Start of Records provided

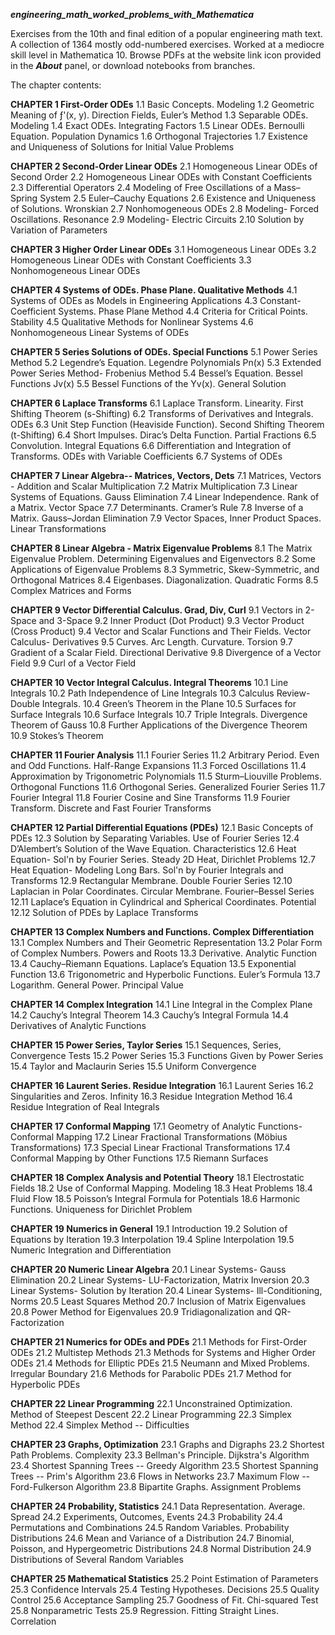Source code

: 
***engineering_math_worked_problems_with_Mathematica***

Exercises from the 10th and final edition of a popular engineering math text.
A collection of 1364 mostly odd-numbered exercises. Worked at a mediocre skill
level in Mathematica 10. Browse PDFs at the website link icon provided in 
the ***About*** panel, or download notebooks from branches.


The chapter contents:

**CHAPTER 1 First-Order ODEs**
1.1 Basic Concepts. Modeling
1.2 Geometric Meaning of ƒ'(x, y). Direction Fields, Euler’s Method
1.3 Separable ODEs. Modeling
1.4 Exact ODEs. Integrating Factors
1.5 Linear ODEs. Bernoulli Equation. Population Dynamics
1.6 Orthogonal Trajectories
1.7 Existence and Uniqueness of Solutions for Initial Value Problems

**CHAPTER 2 Second-Order Linear ODEs**
2.1 Homogeneous Linear ODEs of Second Order
2.2 Homogeneous Linear ODEs with Constant Coefficients
2.3 Differential Operators
2.4 Modeling of Free Oscillations of a Mass–Spring System
2.5 Euler–Cauchy Equations
2.6 Existence and Uniqueness of Solutions. Wronskian
2.7 Nonhomogeneous ODEs
2.8 Modeling- Forced Oscillations. Resonance
2.9 Modeling- Electric Circuits
2.10 Solution by Variation of Parameters

**CHAPTER 3 Higher Order Linear ODEs**
3.1 Homogeneous Linear ODEs
3.2 Homogeneous Linear ODEs with Constant Coefficients
3.3 Nonhomogeneous Linear ODEs

**CHAPTER 4 Systems of ODEs. Phase Plane. Qualitative Methods**
4.1 Systems of ODEs as Models in Engineering Applications
4.3 Constant-Coefficient Systems. Phase Plane Method
4.4 Criteria for Critical Points. Stability
4.5 Qualitative Methods for Nonlinear Systems
4.6 Nonhomogeneous Linear Systems of ODEs

**CHAPTER 5 Series Solutions of ODEs. Special Functions**
5.1 Power Series Method
5.2 Legendre’s Equation. Legendre Polynomials Pn(x)
5.3 Extended Power Series Method- Frobenius Method
5.4 Bessel’s Equation. Bessel Functions Jv(x)
5.5 Bessel Functions of the Yv(x). General Solution

**CHAPTER 6 Laplace Transforms**
6.1 Laplace Transform. Linearity. First Shifting Theorem (s-Shifting)
6.2 Transforms of Derivatives and Integrals. ODEs
6.3 Unit Step Function (Heaviside Function). Second Shifting Theorem (t-Shifting)
6.4 Short Impulses. Dirac’s Delta Function. Partial Fractions
6.5 Convolution. Integral Equations
6.6 Differentiation and Integration of Transforms. ODEs with Variable Coefficients
6.7 Systems of ODEs

**CHAPTER 7 Linear Algebra-- Matrices, Vectors, Dets**
7.1 Matrices, Vectors - Addition and Scalar Multiplication
7.2 Matrix Multiplication
7.3 Linear Systems of Equations. Gauss Elimination
7.4 Linear Independence. Rank of a Matrix. Vector Space
7.7 Determinants. Cramer’s Rule
7.8 Inverse of a Matrix. Gauss–Jordan Elimination
7.9 Vector Spaces, Inner Product Spaces. Linear Transformations

**CHAPTER 8 Linear Algebra - Matrix Eigenvalue Problems**
8.1 The Matrix Eigenvalue Problem. Determining Eigenvalues and Eigenvectors
8.2 Some Applications of Eigenvalue Problems
8.3 Symmetric, Skew-Symmetric, and Orthogonal Matrices
8.4 Eigenbases. Diagonalization. Quadratic Forms
8.5 Complex Matrices and Forms

**CHAPTER 9 Vector Differential Calculus. Grad, Div, Curl**
9.1 Vectors in 2-Space and 3-Space
9.2 Inner Product (Dot Product)
9.3 Vector Product (Cross Product)
9.4 Vector and Scalar Functions and Their Fields. Vector Calculus- Derivatives
9.5 Curves. Arc Length. Curvature. Torsion
9.7 Gradient of a Scalar Field. Directional Derivative
9.8 Divergence of a Vector Field
9.9 Curl of a Vector Field

**CHAPTER 10 Vector Integral Calculus. Integral Theorems**
10.1 Line Integrals
10.2 Path Independence of Line Integrals
10.3 Calculus Review- Double Integrals.
10.4 Green’s Theorem in the Plane
10.5 Surfaces for Surface Integrals
10.6 Surface Integrals
10.7 Triple Integrals. Divergence Theorem of Gauss
10.8 Further Applications of the Divergence Theorem
10.9 Stokes’s Theorem

**CHAPTER 11 Fourier Analysis**
11.1 Fourier Series
11.2 Arbitrary Period. Even and Odd Functions. Half-Range Expansions
11.3 Forced Oscillations
11.4 Approximation by Trigonometric Polynomials
11.5 Sturm–Liouville Problems. Orthogonal Functions
11.6 Orthogonal Series. Generalized Fourier Series
11.7 Fourier Integral
11.8 Fourier Cosine and Sine Transforms
11.9 Fourier Transform. Discrete and Fast Fourier Transforms

**CHAPTER 12 Partial Differential Equations (PDEs)**
12.1 Basic Concepts of PDEs
12.3 Solution by Separating Variables. Use of Fourier Series
12.4 D’Alembert’s Solution of the Wave Equation. Characteristics
12.6 Heat Equation- Sol'n by Fourier Series. Steady 2D Heat, Dirichlet Problems
12.7 Heat Equation- Modeling Long Bars. Sol'n by Fourier Integrals and
Transforms
12.9 Rectangular Membrane. Double Fourier Series
12.10 Laplacian in Polar Coordinates. Circular Membrane. Fourier–Bessel Series
12.11 Laplace’s Equation in Cylindrical and Spherical Coordinates. Potential
12.12 Solution of PDEs by Laplace Transforms

**CHAPTER 13 Complex Numbers and Functions. Complex Differentiation**
13.1 Complex Numbers and Their Geometric Representation
13.2 Polar Form of Complex Numbers. Powers and Roots
13.3 Derivative. Analytic Function
13.4 Cauchy–Riemann Equations. Laplace’s Equation
13.5 Exponential Function
13.6 Trigonometric and Hyperbolic Functions. Euler’s Formula
13.7 Logarithm. General Power. Principal Value

**CHAPTER 14 Complex Integration**
14.1 Line Integral in the Complex Plane
14.2 Cauchy’s Integral Theorem
14.3 Cauchy’s Integral Formula
14.4 Derivatives of Analytic Functions

**CHAPTER 15 Power Series, Taylor Series**
15.1 Sequences, Series, Convergence Tests
15.2 Power Series
15.3 Functions Given by Power Series
15.4 Taylor and Maclaurin Series
15.5 Uniform Convergence

**CHAPTER 16 Laurent Series. Residue Integration**
16.1 Laurent Series
16.2 Singularities and Zeros. Infinity
16.3 Residue Integration Method
16.4 Residue Integration of Real Integrals

**CHAPTER 17 Conformal Mapping**
17.1 Geometry of Analytic Functions- Conformal Mapping
17.2 Linear Fractional Transformations (Möbius Transformations)
17.3 Special Linear Fractional Transformations
17.4 Conformal Mapping by Other Functions
17.5 Riemann Surfaces

**CHAPTER 18 Complex Analysis and Potential Theory**
18.1 Electrostatic Fields
18.2 Use of Conformal Mapping. Modeling
18.3 Heat Problems
18.4 Fluid Flow
18.5 Poisson’s Integral Formula for Potentials
18.6 Harmonic Functions. Uniqueness for Dirichlet Problem

**CHAPTER 19 Numerics in General**
19.1 Introduction
19.2 Solution of Equations by Iteration
19.3 Interpolation
19.4 Spline Interpolation
19.5 Numeric Integration and Differentiation

**CHAPTER 20 Numeric Linear Algebra**
20.1 Linear Systems- Gauss Elimination
20.2 Linear Systems- LU-Factorization, Matrix Inversion
20.3 Linear Systems- Solution by Iteration
20.4 Linear Systems- Ill-Conditioning, Norms
20.5 Least Squares Method
20.7 Inclusion of Matrix Eigenvalues
20.8 Power Method for Eigenvalues
20.9 Tridiagonalization and QR-Factorization

**CHAPTER 21 Numerics for ODEs and PDEs**
21.1 Methods for First-Order ODEs
21.2 Multistep Methods
21.3 Methods for Systems and Higher Order ODEs
21.4 Methods for Elliptic PDEs
21.5 Neumann and Mixed Problems. Irregular Boundary
21.6 Methods for Parabolic PDEs
21.7 Method for Hyperbolic PDEs

**CHAPTER 22 Linear Programming**
22.1 Unconstrained Optimization. Method of Steepest Descent
22.2 Linear Programming
22.3 Simplex Method
22.4 Simplex Method -- Difficulties

**CHAPTER 23 Graphs, Optimization**
23.1 Graphs and Digraphs
23.2 Shortest Path Problems. Complexity
23.3 Bellman's Principle. Dijkstra's Algorithm
23.4 Shortest Spanning Trees -- Greedy Algorithm
23.5 Shortest Spanning Trees -- Prim's Algorithm
23.6 Flows in Networks
23.7 Maximum Flow -- Ford-Fulkerson Algorithm
23.8 Bipartite Graphs. Assignment Problems

**CHAPTER 24 Probability, Statistics**
24.1 Data Representation. Average. Spread
24.2 Experiments, Outcomes, Events
24.3 Probability
24.4 Permutations and Combinations
24.5 Random Variables. Probability Distributions
24.6 Mean and Variance of a Distribution
24.7 Binomial, Poisson, and Hypergeometric Distributions
24.8 Normal Distribution
24.9 Distributions of Several Random Variables

**CHAPTER 25 Mathematical Statistics**
25.2 Point Estimation of Parameters
25.3 Confidence Intervals
25.4 Testing Hypotheses. Decisions
25.5 Quality Control
25.6 Acceptance Sampling
25.7 Goodness of Fit. Chi-squared Test
25.8 Nonparametric Tests
25.9 Regression. Fitting Straight Lines. Correlation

End of Records provided

#### What you are asked to do:
Starting with the first line of the data above, write out each line exactly up to and including the line that holds "2.6 Existence and". Pictures stay out.

#### Exercise response:
Source code

: 
***engineering_math_worked_problems_with_Mathematica***

Exercises from the 10th and final edition of a popular engineering math text.
A collection of 1364 mostly odd-numbered exercises. Worked at a mediocre skill
level in Mathematica 10. Browse PDFs at the website link icon provided in 
the ***About*** panel, or download notebooks from branches.


The chapter contents:

**CHAPTER 1 First-Order ODEs**
1.1 Basic Concepts. Modeling
1.2 Geometric Meaning of ƒ'(x, y). Direction Fields, Euler’s Method
1.3 Separable ODEs. Modeling
1.4 Exact ODEs. Integrating Factors
1.5 Linear ODEs. Bernoulli Equation. Population Dynamics
1.6 Orthogonal Trajectories
1.7 Existence and Uniqueness of Solutions for Initial Value Problems

**CHAPTER 2 Second-Order Linear ODEs**
2.1 Homogeneous Linear ODEs of Second Order
2.2 Homogeneous Linear ODEs with Constant Coefficients
2.3 Differential Operators
2.4 Modeling of Free Oscillations of a Mass–Spring System
2.5 Euler–Cauchy Equations
2.6 Existence and Uniqueness of Solutions. Wronskian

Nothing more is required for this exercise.